» **WHAT IS EXPECTED**:
Transcribe only the lines of the listing below from the one holding "is a lightweight" through the one holding "npm install advlib-ble-manufacturers", inclusive, without any change.

# # # #

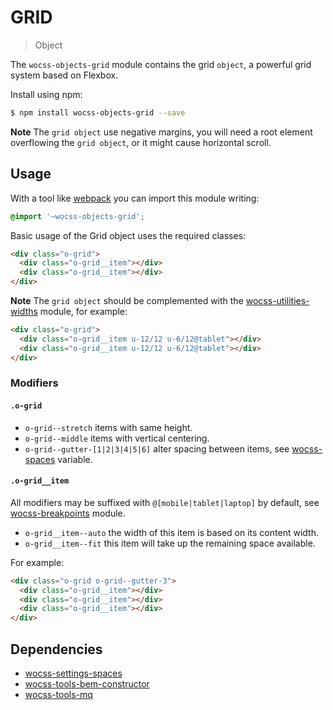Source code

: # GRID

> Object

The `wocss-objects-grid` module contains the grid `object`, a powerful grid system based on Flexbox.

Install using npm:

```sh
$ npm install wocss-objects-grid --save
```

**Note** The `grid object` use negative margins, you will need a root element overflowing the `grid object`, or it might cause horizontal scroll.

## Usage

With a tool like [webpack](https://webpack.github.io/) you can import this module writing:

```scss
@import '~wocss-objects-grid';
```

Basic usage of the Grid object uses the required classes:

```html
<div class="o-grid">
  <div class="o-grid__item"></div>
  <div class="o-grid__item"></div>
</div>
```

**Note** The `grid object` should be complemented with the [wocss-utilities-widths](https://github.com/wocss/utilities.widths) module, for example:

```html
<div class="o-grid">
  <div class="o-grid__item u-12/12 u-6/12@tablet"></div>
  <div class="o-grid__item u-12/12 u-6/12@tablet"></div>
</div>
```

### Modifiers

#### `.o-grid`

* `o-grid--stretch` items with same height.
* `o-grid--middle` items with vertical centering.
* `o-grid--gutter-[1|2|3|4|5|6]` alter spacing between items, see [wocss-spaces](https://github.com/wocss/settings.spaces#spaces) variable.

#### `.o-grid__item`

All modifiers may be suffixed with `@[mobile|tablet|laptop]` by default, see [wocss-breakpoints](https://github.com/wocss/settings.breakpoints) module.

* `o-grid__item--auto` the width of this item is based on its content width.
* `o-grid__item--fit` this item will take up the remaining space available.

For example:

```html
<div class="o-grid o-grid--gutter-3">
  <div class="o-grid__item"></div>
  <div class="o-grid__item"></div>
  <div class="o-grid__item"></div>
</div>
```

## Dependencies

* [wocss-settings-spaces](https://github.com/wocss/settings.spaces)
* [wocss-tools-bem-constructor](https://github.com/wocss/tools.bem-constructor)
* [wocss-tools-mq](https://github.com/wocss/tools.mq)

# # # #

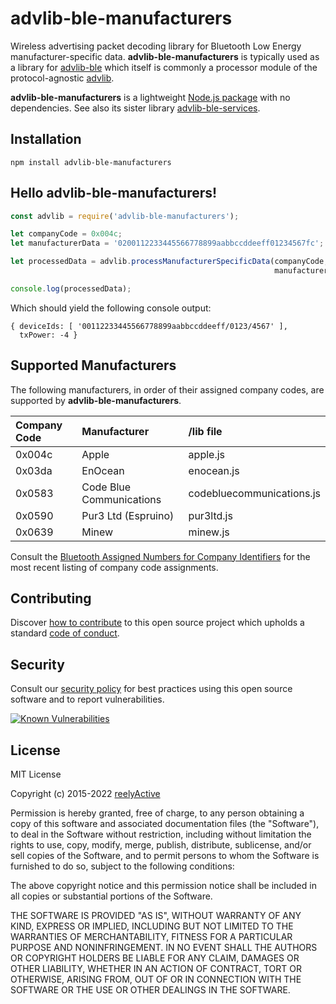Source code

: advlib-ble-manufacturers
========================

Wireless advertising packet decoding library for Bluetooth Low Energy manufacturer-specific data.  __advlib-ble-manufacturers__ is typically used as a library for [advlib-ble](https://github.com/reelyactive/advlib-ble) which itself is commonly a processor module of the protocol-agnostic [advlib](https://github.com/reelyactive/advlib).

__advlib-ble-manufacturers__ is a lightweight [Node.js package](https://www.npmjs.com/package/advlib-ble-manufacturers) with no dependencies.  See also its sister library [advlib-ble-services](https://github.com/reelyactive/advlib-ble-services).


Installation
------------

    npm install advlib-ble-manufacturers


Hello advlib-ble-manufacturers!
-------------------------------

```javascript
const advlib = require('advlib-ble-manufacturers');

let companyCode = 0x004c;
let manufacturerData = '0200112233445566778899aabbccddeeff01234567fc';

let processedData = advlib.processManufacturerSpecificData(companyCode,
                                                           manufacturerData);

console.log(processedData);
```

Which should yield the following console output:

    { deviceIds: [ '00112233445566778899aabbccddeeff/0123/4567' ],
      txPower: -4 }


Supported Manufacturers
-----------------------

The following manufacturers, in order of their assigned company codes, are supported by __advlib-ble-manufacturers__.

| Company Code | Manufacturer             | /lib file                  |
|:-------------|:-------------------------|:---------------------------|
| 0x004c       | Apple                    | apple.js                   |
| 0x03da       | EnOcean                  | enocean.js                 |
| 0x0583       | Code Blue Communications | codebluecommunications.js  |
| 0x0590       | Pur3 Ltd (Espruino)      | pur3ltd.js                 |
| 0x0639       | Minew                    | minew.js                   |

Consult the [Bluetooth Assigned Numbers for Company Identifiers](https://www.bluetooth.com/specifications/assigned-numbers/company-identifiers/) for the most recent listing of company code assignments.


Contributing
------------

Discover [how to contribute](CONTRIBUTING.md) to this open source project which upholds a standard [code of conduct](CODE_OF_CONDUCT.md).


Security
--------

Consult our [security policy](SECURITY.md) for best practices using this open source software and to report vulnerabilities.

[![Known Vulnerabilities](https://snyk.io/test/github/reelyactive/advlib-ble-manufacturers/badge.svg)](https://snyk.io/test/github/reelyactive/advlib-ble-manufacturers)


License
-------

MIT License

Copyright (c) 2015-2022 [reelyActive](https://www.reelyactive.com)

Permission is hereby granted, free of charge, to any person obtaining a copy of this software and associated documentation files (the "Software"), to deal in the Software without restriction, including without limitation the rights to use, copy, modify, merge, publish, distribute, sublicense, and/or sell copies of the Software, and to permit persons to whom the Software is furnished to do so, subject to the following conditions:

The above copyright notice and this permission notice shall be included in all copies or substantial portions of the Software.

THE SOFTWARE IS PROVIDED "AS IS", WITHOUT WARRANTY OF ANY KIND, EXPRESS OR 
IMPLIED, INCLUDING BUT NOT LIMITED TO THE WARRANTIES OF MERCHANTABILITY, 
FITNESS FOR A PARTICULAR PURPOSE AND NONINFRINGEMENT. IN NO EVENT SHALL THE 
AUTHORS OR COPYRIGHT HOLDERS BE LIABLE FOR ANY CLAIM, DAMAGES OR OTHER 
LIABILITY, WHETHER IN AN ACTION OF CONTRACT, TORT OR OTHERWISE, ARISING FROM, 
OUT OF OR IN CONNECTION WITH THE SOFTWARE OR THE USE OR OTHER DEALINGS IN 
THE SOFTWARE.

# # # #

» **SOLUTION TO THE PROBLEM**:
__advlib-ble-manufacturers__ is a lightweight [Node.js package](https://www.npmjs.com/package/advlib-ble-manufacturers) with no dependencies.  See also its sister library [advlib-ble-services](https://github.com/reelyactive/advlib-ble-services).


Installation
------------

    npm install advlib-ble-manufacturers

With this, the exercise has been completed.